:: How to complete this task ::
After locating the line that contains "NCBI MCP Server" in the data below, set down exactly that line and each one after it through the line that contains "### 📚 **Resources Available**", and nothing more.

=== Material provided ===

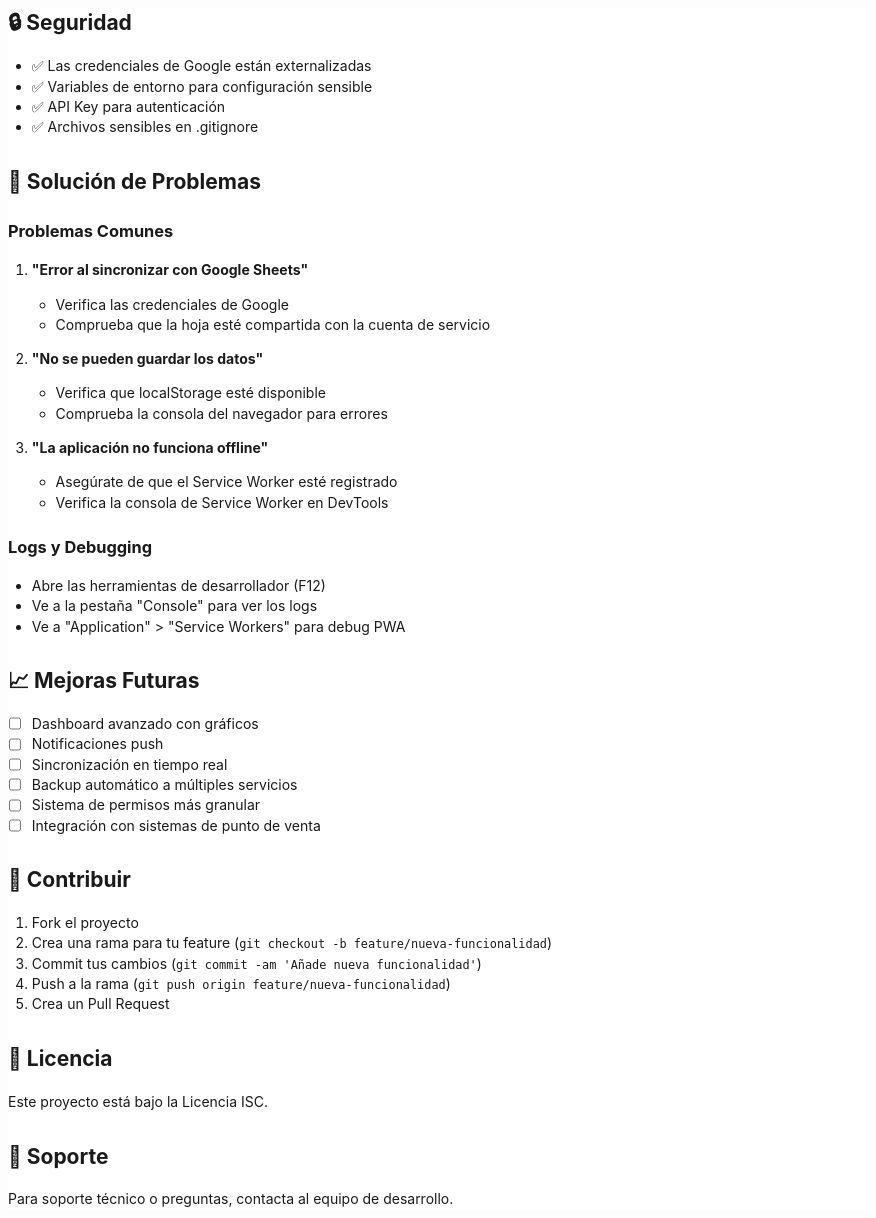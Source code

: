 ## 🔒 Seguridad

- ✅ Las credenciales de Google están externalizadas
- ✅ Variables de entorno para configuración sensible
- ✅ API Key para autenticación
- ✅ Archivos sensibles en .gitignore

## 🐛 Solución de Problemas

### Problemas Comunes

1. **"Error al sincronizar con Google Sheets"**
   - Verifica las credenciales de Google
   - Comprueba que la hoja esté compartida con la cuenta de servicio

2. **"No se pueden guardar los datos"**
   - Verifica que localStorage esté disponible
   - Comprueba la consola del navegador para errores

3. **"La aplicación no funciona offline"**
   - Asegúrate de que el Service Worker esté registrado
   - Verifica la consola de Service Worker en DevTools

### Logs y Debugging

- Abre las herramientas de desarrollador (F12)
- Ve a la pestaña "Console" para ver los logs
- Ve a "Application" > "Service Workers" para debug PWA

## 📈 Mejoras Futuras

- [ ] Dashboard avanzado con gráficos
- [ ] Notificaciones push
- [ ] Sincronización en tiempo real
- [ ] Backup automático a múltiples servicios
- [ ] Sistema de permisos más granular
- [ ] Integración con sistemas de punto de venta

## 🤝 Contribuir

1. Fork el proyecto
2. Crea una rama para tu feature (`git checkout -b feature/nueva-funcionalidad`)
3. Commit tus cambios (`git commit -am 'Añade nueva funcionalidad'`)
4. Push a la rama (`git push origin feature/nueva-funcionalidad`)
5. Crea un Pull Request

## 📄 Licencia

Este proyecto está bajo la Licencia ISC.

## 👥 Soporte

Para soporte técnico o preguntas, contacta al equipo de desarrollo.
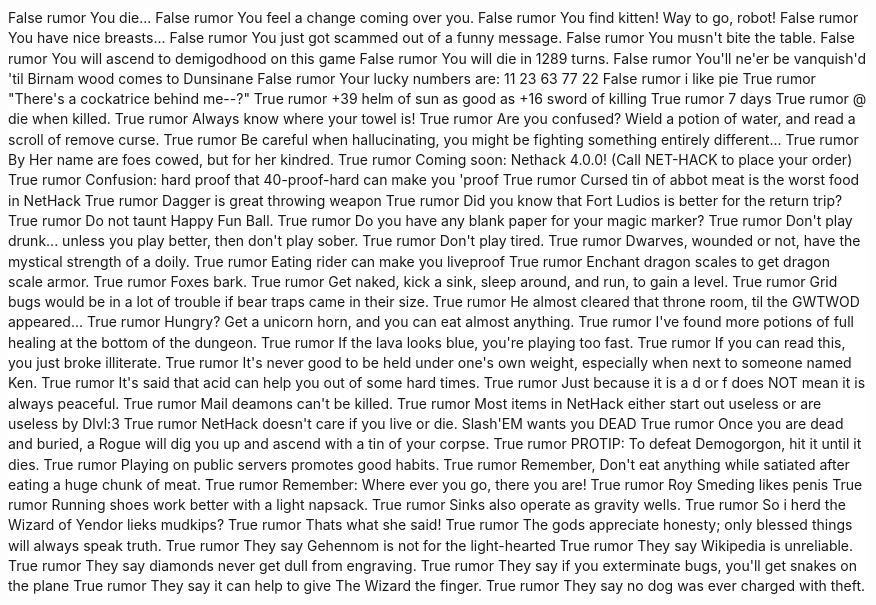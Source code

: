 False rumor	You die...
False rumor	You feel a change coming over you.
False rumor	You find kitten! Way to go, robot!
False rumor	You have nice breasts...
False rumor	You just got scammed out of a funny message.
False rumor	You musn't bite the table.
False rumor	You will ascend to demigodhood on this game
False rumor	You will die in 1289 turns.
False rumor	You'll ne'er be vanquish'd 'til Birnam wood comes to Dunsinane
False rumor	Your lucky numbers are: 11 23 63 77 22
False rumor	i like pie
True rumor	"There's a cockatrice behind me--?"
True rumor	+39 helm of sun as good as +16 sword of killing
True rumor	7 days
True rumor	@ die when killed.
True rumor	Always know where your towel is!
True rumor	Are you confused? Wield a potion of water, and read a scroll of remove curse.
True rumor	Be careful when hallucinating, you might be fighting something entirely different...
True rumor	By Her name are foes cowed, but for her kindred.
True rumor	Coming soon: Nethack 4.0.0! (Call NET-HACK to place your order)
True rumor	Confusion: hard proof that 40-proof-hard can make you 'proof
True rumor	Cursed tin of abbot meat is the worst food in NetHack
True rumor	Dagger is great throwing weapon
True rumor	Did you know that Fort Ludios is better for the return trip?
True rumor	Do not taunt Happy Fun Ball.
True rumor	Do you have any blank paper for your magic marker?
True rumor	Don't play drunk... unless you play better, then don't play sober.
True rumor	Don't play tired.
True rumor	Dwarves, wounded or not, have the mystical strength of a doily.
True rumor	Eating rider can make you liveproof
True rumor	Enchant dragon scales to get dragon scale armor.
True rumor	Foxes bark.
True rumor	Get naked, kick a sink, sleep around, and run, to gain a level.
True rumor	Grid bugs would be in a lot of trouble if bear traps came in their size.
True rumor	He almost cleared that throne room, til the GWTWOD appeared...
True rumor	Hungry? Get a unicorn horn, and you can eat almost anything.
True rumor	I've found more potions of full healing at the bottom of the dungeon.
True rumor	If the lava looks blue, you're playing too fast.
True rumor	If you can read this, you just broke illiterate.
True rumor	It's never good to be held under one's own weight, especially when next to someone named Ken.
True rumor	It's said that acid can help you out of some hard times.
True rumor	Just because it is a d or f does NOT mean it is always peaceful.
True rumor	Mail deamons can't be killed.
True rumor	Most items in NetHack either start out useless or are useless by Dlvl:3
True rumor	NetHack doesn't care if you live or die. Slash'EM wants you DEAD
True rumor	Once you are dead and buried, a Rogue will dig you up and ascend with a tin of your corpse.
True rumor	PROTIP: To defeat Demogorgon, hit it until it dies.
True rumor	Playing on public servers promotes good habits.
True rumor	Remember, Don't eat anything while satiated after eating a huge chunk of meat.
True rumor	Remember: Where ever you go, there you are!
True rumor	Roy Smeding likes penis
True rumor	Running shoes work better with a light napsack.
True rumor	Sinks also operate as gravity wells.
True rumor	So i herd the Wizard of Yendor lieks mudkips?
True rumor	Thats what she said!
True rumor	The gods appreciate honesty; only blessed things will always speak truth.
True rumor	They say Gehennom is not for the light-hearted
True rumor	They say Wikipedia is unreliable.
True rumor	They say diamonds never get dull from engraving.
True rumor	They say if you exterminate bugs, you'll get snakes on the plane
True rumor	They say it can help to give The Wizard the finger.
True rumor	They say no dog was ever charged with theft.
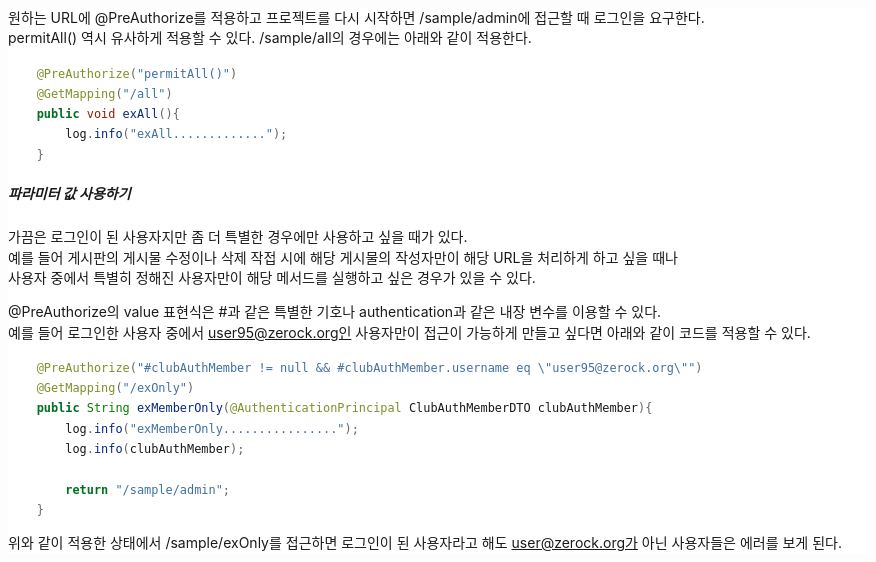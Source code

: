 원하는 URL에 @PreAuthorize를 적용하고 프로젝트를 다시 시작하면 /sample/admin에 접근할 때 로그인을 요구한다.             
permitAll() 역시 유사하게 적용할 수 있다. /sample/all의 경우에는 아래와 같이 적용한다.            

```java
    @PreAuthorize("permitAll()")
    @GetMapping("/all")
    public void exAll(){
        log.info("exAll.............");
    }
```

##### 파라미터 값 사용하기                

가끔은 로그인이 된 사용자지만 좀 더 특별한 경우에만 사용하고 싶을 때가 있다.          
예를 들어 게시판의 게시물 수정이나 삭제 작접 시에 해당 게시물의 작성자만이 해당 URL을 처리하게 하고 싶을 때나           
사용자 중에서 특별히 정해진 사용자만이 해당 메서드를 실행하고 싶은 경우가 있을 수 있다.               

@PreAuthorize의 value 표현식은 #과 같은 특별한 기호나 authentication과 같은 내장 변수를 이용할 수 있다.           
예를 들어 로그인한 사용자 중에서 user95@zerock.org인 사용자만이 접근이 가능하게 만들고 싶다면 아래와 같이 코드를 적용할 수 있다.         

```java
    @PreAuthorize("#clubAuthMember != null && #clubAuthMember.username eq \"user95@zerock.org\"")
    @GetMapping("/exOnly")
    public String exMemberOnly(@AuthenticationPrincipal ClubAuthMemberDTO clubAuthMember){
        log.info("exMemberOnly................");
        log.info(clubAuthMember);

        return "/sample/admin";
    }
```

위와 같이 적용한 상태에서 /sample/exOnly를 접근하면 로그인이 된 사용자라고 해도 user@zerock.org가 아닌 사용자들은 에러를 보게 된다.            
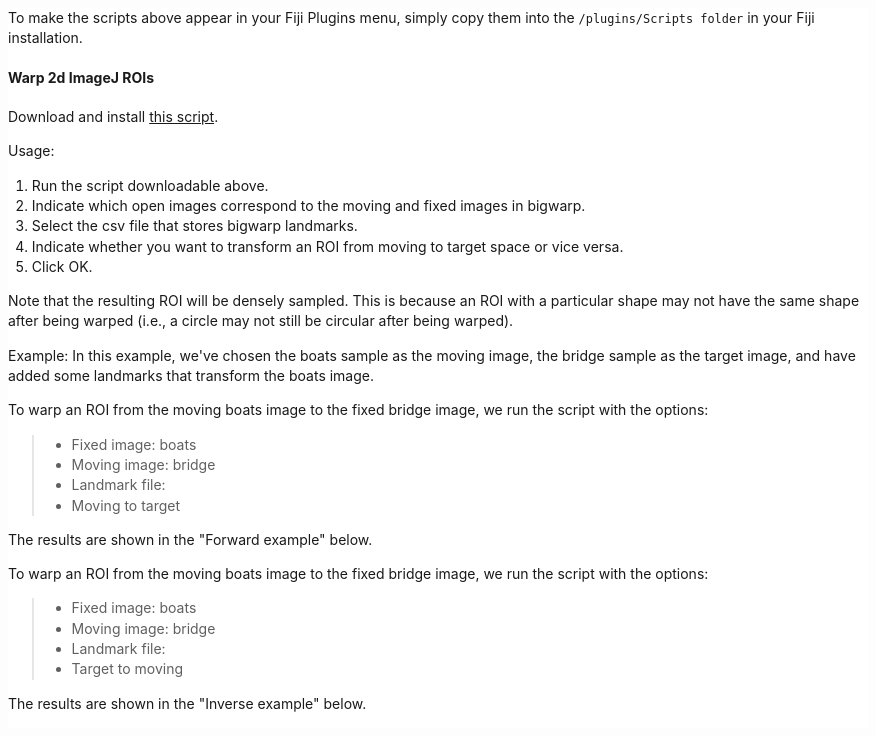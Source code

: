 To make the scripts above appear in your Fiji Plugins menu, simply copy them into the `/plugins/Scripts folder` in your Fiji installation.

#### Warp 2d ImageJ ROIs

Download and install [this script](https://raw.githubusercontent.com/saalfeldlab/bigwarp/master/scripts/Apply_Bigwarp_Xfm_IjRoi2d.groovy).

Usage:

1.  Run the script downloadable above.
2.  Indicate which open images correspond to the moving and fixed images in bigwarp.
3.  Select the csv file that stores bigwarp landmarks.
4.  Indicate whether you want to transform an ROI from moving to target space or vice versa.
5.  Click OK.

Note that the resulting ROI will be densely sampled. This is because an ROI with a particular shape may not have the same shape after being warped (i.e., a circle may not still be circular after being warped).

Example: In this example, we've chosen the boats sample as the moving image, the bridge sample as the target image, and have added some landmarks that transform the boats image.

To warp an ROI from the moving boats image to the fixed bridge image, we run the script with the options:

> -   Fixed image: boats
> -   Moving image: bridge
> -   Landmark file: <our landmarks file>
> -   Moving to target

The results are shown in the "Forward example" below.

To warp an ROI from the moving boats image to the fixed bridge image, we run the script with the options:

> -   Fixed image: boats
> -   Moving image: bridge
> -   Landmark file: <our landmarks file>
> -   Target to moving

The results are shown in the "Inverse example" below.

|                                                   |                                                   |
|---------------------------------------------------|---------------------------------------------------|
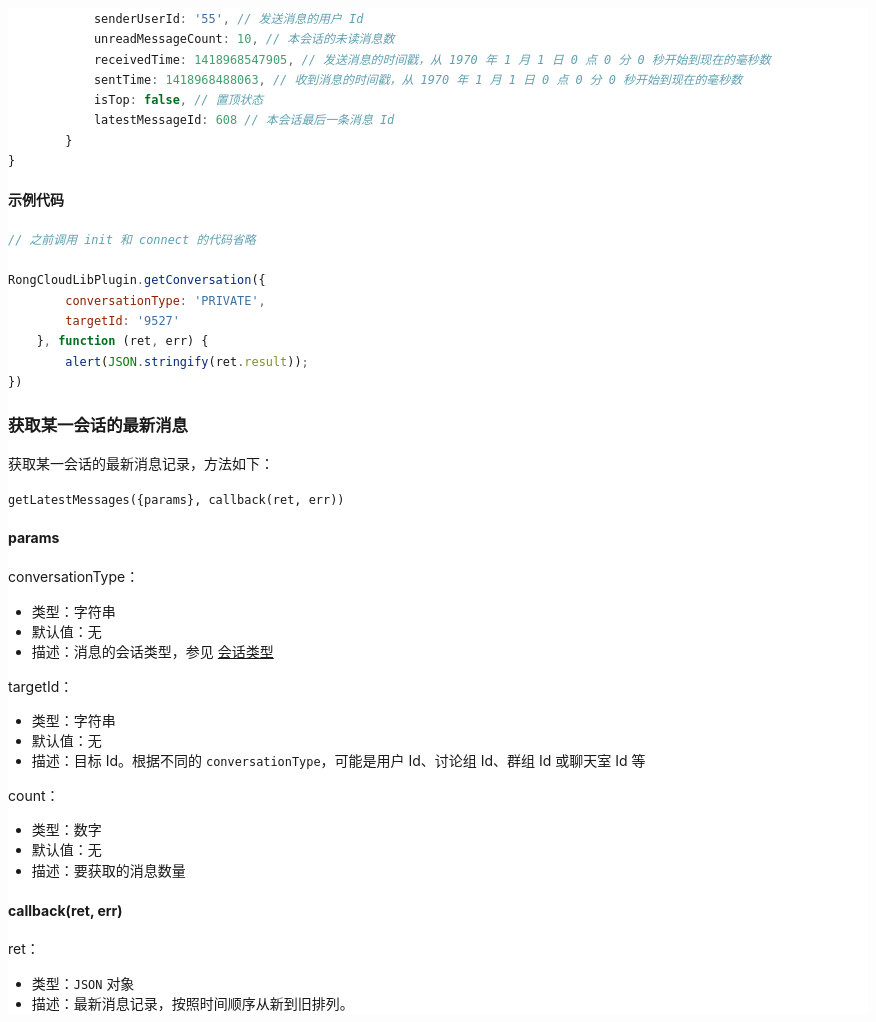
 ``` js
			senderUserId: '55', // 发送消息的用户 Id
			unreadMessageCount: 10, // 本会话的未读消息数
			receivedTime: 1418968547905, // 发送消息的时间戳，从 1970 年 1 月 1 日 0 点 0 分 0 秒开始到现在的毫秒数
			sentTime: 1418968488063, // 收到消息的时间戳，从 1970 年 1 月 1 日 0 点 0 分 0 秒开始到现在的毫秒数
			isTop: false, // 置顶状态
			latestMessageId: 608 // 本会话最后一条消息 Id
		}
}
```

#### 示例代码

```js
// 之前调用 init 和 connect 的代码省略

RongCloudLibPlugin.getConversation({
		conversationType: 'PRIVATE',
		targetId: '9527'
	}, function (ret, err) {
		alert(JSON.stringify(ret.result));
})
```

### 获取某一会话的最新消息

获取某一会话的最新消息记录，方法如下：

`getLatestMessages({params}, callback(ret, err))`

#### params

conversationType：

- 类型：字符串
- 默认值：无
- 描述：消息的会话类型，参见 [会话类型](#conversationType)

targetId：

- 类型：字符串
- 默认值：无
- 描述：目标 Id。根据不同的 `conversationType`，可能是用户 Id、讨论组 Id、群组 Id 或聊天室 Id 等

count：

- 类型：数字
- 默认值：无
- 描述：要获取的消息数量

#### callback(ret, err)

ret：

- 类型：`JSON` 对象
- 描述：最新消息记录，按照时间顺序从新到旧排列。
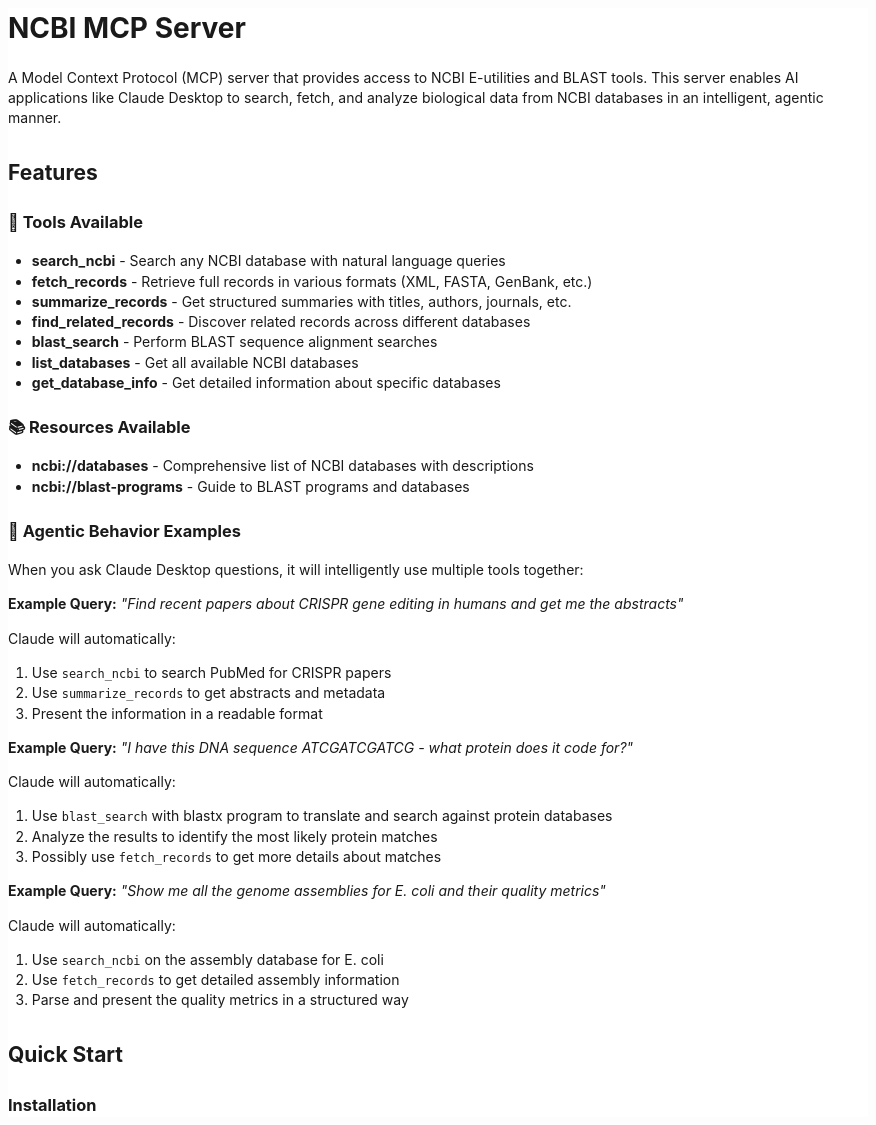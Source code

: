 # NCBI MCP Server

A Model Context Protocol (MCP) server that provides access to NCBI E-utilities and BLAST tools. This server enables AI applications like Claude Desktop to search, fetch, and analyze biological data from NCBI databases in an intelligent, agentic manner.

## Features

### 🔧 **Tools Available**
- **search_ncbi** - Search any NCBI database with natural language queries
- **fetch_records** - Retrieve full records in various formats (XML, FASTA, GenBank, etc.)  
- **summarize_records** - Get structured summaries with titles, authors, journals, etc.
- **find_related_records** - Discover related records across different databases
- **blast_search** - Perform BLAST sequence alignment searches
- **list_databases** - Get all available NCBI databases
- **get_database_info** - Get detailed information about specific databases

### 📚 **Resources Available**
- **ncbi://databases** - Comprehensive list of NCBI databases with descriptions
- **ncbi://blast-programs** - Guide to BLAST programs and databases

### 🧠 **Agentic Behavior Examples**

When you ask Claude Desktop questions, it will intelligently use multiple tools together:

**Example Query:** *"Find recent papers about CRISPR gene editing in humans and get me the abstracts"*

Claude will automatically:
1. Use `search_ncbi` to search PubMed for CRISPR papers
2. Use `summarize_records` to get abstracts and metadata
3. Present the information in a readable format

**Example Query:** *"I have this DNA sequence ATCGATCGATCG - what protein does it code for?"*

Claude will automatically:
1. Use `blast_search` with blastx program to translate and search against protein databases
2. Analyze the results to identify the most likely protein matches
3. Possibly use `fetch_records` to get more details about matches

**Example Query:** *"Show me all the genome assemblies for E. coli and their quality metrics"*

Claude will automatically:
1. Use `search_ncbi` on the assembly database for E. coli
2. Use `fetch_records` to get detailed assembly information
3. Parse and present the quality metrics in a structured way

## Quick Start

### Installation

===

:: Solution for this exercise ::
: # NCBI MCP Server

A Model Context Protocol (MCP) server that provides access to NCBI E-utilities and BLAST tools. This server enables AI applications like Claude Desktop to search, fetch, and analyze biological data from NCBI databases in an intelligent, agentic manner.

## Features

### 🔧 **Tools Available**
- **search_ncbi** - Search any NCBI database with natural language queries
- **fetch_records** - Retrieve full records in various formats (XML, FASTA, GenBank, etc.)  
- **summarize_records** - Get structured summaries with titles, authors, journals, etc.
- **find_related_records** - Discover related records across different databases
- **blast_search** - Perform BLAST sequence alignment searches
- **list_databases** - Get all available NCBI databases
- **get_database_info** - Get detailed information about specific databases

### 📚 **Resources Available**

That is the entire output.